Description of problem: The assisted-installer on the bootstrap is waiting for 2 ready master nodes using the loopback kubeconfig (expecting the kube-apiserver to run on the bootstrap node). But it seems that the kube-apiserver moved to one of the master node before we had 2 ready masters. According to the controller, ocp2-master1 was ready at 08:53:09 time="2021-07-08T08:53:09Z" level=info msg="Found new ready node ocp2-master1 with inventory id 02984d56-5b5f-aadb-23e4-6ab2c948b311, kubernetes id 02984d56-5b5f-aadb-23e4-6ab2c948b311, updating its status to Done And it match the event on the service: { "cluster_id": "ea9b93d8-9702-41a6-8527-5247085aaa51", "event_time": "2021-07-08T08:53:09.481Z", "host_id": "02984d56-5b5f-aadb-23e4-6ab2c948b311", "message": "Host ocp2-master1: reached installation stage Done", "severity": "info" } The kube-apiserver on the bootstrap went down (acording to the bootkube log) at: 08:50:34 Jul 08 08:50:34 random-hostname-1d35749c-2f11-4cbd-8ea0-7e368cbbe9ad bootkube.sh[7739]: Sending bootstrap-finished event.Tearing down temporary bootstrap control plane... Version-Release number of selected component (if applicable): How reproducible: Steps to Reproduce: 1. One of the master takes a lot of time to join/ready 2. kube-apiserver move from bootstrap to a ready master 3. Installer still use local kubeconfig Actual results: Expected results: Additional info:
Can this be reproduced? How should we test this? In which cases does kube-apiserver move to a new master?

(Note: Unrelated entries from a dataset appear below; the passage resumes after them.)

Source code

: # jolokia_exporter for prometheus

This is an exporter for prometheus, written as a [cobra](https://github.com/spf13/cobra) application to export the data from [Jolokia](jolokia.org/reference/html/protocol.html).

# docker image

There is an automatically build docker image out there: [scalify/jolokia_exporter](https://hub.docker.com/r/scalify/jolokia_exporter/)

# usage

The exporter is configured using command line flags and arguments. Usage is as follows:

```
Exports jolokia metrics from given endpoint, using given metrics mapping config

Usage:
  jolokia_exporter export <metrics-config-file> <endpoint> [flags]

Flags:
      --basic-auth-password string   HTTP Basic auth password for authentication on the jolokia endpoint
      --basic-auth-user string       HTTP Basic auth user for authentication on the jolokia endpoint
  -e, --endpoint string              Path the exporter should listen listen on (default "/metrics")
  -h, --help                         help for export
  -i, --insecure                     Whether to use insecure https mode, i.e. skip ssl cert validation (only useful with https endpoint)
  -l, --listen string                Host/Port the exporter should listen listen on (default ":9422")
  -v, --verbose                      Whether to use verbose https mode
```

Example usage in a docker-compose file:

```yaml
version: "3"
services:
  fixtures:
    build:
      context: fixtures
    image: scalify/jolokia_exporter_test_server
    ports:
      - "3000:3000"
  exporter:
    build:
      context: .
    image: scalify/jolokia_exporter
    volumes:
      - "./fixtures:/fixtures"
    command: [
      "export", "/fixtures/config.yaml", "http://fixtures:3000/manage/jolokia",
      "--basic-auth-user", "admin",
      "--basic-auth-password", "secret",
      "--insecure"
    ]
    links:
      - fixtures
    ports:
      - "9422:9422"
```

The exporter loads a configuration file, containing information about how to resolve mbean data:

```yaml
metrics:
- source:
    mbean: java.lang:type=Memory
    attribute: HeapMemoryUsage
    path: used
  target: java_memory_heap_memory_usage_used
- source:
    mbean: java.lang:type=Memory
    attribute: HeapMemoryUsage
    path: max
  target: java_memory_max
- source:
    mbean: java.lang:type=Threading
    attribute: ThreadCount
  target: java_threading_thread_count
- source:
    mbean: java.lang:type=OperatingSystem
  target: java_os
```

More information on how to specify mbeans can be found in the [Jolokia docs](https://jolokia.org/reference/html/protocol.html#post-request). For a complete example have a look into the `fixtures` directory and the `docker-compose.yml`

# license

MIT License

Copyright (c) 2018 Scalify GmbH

Maybe @ercohen can provide steps to reproduce.
This can be reproduced by delaying one of the master nodes to get to ready status (in kubernetes) after the master node reboot. I think the best way to reproduce it is by killing the CNI pods on one of the master nodes until the kube-apiserver move from the bootstrap to the other master. This will allow the installation to progress but will keep the node in a NotReady status. I think it might reproduce with an easier flow: just stop kubelet, disconnect the node network, stop the node, etc... but unsure how it will effect the kube-apiserver transition to the other master.
Verified. We tested by stopping the kubelet service on one of the non-bootstrap masters right after it rebooted. We can see in the logs that the kube-apiserver did not get disconnected, and if we fix the problem within 1 hour the installation succeeds.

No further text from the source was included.